Ysolde deu de ombros.
— Talvez estejam tramando alguma coisa. Seu pai não é do tipo que desiste fácil do plano dele.
Depois do jantar, Ysolde praticamente me empurrou pro banheiro pra eu tomar banho enquanto ela arrumava tudo.
Fiquei debaixo da água quente, tentando lavar embora quatro anos de ilusão.
Pela porta do banheiro, ouvi ela no telefone. Peguei só umas partes.
“Complete escroto.”
“Que babaca.”
“Você não vai acreditar no que ele fez com ela—”
Ela provavelmente estava falando com o Zane Carlisle, o irmão dela. Diferente do Niall, o Zane tratava as mulheres com respeito.

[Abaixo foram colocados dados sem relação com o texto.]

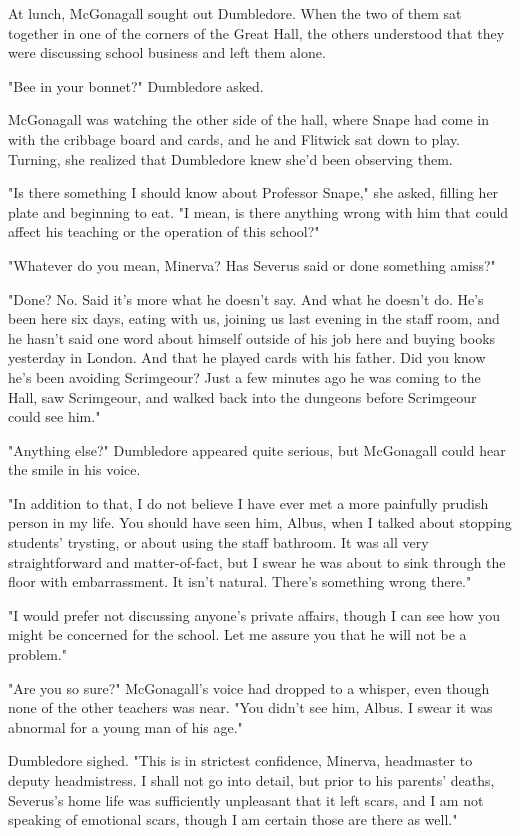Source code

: At lunch, McGonagall sought out Dumbledore. When the two of them sat together in one of the corners of the Great Hall, the others understood that they were discussing school business and left them alone.

"Bee in your bonnet?" Dumbledore asked.

McGonagall was watching the other side of the hall, where Snape had come in with the cribbage board and cards, and he and Flitwick sat down to play. Turning, she realized that Dumbledore knew she'd been observing them.

"Is there something I should know about Professor Snape," she asked, filling her plate and beginning to eat. "I mean, is there anything wrong with him that could affect his teaching or the operation of this school?"

"Whatever do you mean, Minerva? Has Severus said or done something amiss?"

"Done? No. Said{\el} it's more what he doesn't say. And what he doesn't do. He's been here six days, eating with us, joining us last evening in the staff room, and he hasn't said one word about himself outside of his job here and buying books yesterday in London. And that he played cards with his father. Did you know he's been avoiding Scrimgeour? Just a few minutes ago he was coming to the Hall, saw Scrimgeour, and walked back into the dungeons before Scrimgeour could see him."

"Anything else?" Dumbledore appeared quite serious, but McGonagall could hear the smile in his voice.

"In addition to that, I do not believe I have ever met a more painfully prudish person in my life. You should have seen him, Albus, when I talked about stopping students' trysting, or about using the staff bathroom. It was all very straightforward and matter-of-fact, but I swear he was about to sink through the floor with embarrassment. It isn't natural. There's something wrong there."

"I would prefer not discussing anyone's private affairs, though I can see how you might be concerned for the school. Let me assure you that he will not be a problem."

"Are you so sure?" McGonagall's voice had dropped to a whisper, even though none of the other teachers was near. "You didn't see him, Albus. I swear it was abnormal for a young man of his age."

Dumbledore sighed. "This is in strictest confidence, Minerva, headmaster to deputy headmistress. I shall not go into detail, but prior to his parents' deaths, Severus's home life was sufficiently unpleasant that it left scars, and I am not speaking of emotional scars, though I am certain those are there as well."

O jeito como a Ysolde escolheu o meu lado tão rápido, tão ferozmente, deixou minha garganta apertada. Ela acreditou em mim sem hesitar. Quando todo mundo ia ficar do lado do Niall, ela declarou guerra por minha causa.
Aquilo não era pouca coisa. Enfrentar a matilha do Niall podia criar problemas sérios para a matilha pequena da família dela.

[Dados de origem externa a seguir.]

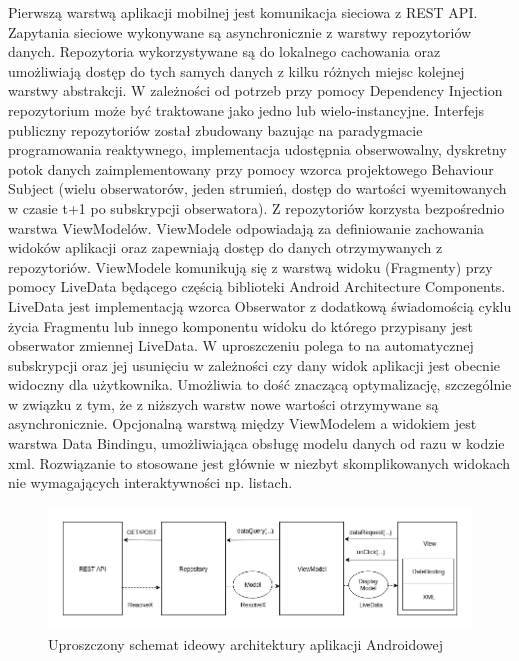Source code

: \documentclass[polish, 11pt]{article}
\begin{document}
    Pierwszą warstwą aplikacji mobilnej jest komunikacja sieciowa z REST API. Zapytania sieciowe wykonywane są asynchronicznie z warstwy repozytoriów danych. Repozytoria wykorzystywane są do lokalnego cachowania oraz umożliwiają dostęp do tych samych danych z kilku różnych miejsc kolejnej warstwy abstrakcji. W zależności od potrzeb przy pomocy Dependency Injection repozytorium może być traktowane jako jedno lub wielo-instancyjne. Interfejs publiczny repozytoriów został zbudowany bazując na paradygmacie programowania reaktywnego, implementacja udostępnia obserwowalny, dyskretny potok danych zaimplementowany przy pomocy wzorca projektowego Behaviour Subject (wielu obserwatorów, jeden strumień, dostęp do wartości wyemitowanych w czasie t+1 po subskrypcji obserwatora). Z repozytoriów korzysta bezpośrednio warstwa ViewModelów. ViewModele odpowiadają za definiowanie zachowania widoków aplikacji oraz zapewniają dostęp do danych otrzymywanych z repozytoriów.
    ViewModele komunikują się z warstwą widoku (Fragmenty) przy pomocy LiveData będącego częścią biblioteki Android Architecture Components. LiveData jest implementacją wzorca Obserwator z dodatkową świadomością cyklu życia Fragmentu lub innego komponentu widoku do którego przypisany jest obserwator zmiennej LiveData. W uproszczeniu polega to na automatycznej subskrypcji oraz jej usunięciu w zależności czy dany widok aplikacji jest obecnie widoczny dla użytkownika. Umożliwia to dość znaczącą optymalizację, szczególnie w związku z tym, że z niższych warstw nowe wartości otrzymywane są asynchronicznie. Opcjonalną warstwą między ViewModelem a widokiem jest warstwa Data Bindingu, umożliwiająca obsługę modelu danych od razu w kodzie xml. Rozwiązanie to stosowane jest głównie w niezbyt skomplikowanych widokach nie wymagających interaktywności np. listach.
    
    \begin{figure}[H]
    	\centering
    	\includegraphics[width=\textwidth]{figures/androidArch.png}
    	\caption{Uproszczony schemat ideowy architektury aplikacji Androidowej}
    \end{figure}     
        
\end{document}
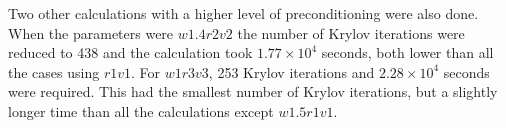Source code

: \documentclass[preprint,12pt]{elsarticle}
\begin{document}

Two other calculations with a higher level of preconditioning were also done. When the parameters were $w1.4r2v2$ the number of Krylov iterations were reduced to 438 and the calculation took $1.77 \times 10^{4}$ seconds, both lower than all the cases using $r1v1$. For $w1r3v3$, 253 Krylov iterations and $2.28 \times 10^{4}$ seconds were required. This had the smallest number of Krylov iterations, but a slightly longer time than all the calculations except $w1.5r1v1$.	
\end{document}
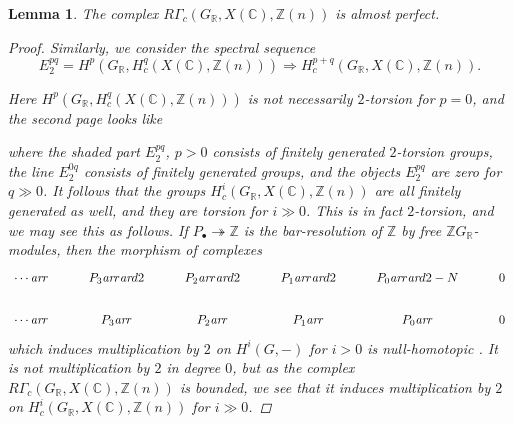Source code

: \documentclass[leqno,12pt]{article}
\theoremstyle{plain}
\newtheorem{lemma}[theorem]{\indent\sc Lemma}
\theoremstyle{definition}
\newcommand{\CC}{\mathbb{C}}
\newcommand{\RR}{\mathbb{R}}
\newcommand{\ZZ}{\mathbb{Z}}
\newcommand{\ar}{\text{\it ar}}
\begin{document}
\begin{lemma}
  \label{lemma:RGammac(GR,X(C),Z(n))-almost-perfect}
  The complex $R\Gamma_c (G_\RR, X (\CC), \ZZ (n))$
  is almost perfect.

  \begin{proof}
    Similarly, we consider the spectral sequence
    \[ E_2^{pq} = H^p (G_\RR, H^q_c (X (\CC), \ZZ (n)))
    \Longrightarrow
    H^{p+q}_c (G_\RR, X (\CC), \ZZ (n)). \]

    Here $H^p (G_\RR, H^q_c (X (\CC), \ZZ (n)))$ is not necessarily $2$-torsion
    for $p = 0$, and the second page looks like
    \begin{center}
    \end{center}
    where the shaded part $E_2^{pq}$, $p > 0$ consists of finitely generated
    $2$-torsion groups, the line $E_2^{0q}$ consists of finitely generated
    groups, and the objects $E_2^{pq}$ are zero for $q \gg 0$. It follows that
    the groups $H^i_c (G_\RR, X (\CC), \ZZ (n))$ are all finitely generated as
    well, and they are torsion for $i \gg 0$. This is in fact $2$-torsion, and
    we may see this as follows. If $P_\bullet \twoheadrightarrow \ZZ$ is the
    bar-resolution of $\ZZ$ by free $\ZZ G_\RR$-modules, then the morphism of
    complexes
    \[ \begin{tikzcd}
      \cdots\ar{r} & P_3\ar{r}\ar{d}{2} & P_2\ar{r}\ar{d}{2} & P_1\ar{r}\ar{d}{2} & P_0\ar{r}\ar{d}{2-N} & 0 \\
      \cdots\ar{r} & P_3\ar{r} & P_2\ar{r} & P_1\ar{r} & P_0\ar{r} & 0
    \end{tikzcd} \]
    which induces multiplication by $2$ on $H^i (G,-)$ for $i > 0$
    is null-homotopic \cite[Theorem~6.5.8]{Weibel-1994}. It is not
    multiplication by $2$ in degree $0$, but as the complex
    $R\Gamma_c (G_\RR, X (\CC), \ZZ (n))$ is bounded, we see that it induces
    multiplication by $2$ on $H^i_c (G_\RR, X (\CC), \ZZ (n))$ for $i \gg 0$.
  \end{proof}
\end{lemma}
\end{document}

Me enrolei na toalha e suspirei.
Por que meus pais não conseguiam me amar assim?
De repente, uma onda de dor lancinante me atingiu, cada pontada atravessando meu abdômen. Cada surto queimava na minha nuca, onde a marca do Niall ainda insistia em ficar.
Desabei no chão do banheiro, gritando.
Ysolde arrombou a porta.
“Chrissy! O que aconteceu?”
Eu mal conseguia falar. “Remédio... pra dor... por favor...”
Ysolde me ajudou a levantar e saiu correndo para pegar o remédio.
Agarrei meu estômago, mordendo o lábio para não gritar de novo. Era diferente da dor da rejeição.
Akira uivava de agonia dentro de mim.
“É traição de parceiro,” ela sussurrou, fraca.
“O quê? Mas eu já rejeitei ele—”
“A marca no seu pescoço ainda não sumiu completamente,” Akira explicou através da nossa dor.
Sério? Ele me rejeitou e já saiu correndo pra comer outra? Não conseguiu nem esperar nosso vínculo quebrar de vez antes de enfiar o pau em outra mulher?
Ysolde voltou com analgésicos e água.
Depois que engoli os comprimidos e as piores ondas de dor passaram, ela se sentou ao meu lado, com a fúria pegando fogo nos olhos.
“Aquele desgraçado,” ela rosnou.
Assenti, fraca.
“Sabe de uma coisa?” Ysolde se levantou. “Foda-se ele. Você não tem que sofrer sozinha com essa dor, ele merece provar do próprio veneno.”
Olhei pra ela, confusa.
“Vai se vestir,” ela ordenou. “O pau do Niall não é diamante, e com certeza não vale luto. A gente vai sair pra encontrar alguém que não precise da foto da ex pra ficar duro.”
Pisquei. “Eu fui rejeitada e a sua solução é... balada?”
Ela jogou roupas na minha cara. “A minha solução é te lembrar que você é a Christina porra da Vance, e a rejeição de um Alfa não vai te quebrar.”
Fiquei olhando pra ela. Cada parte de mim queria voltar pra cama e desaparecer. Mas ficar aqui me afundando enquanto o Niall provavelmente estava comemorando com outra?
Foda-se isso!
“Tá bom,” falei, me arrastando pra levantar. “Mas se eu desmaiar na pista, você vai me carregar pra casa.”
Ysolde abriu um sorriso malicioso. “Confia em mim, hoje à noite você não vai precisar de resgate.”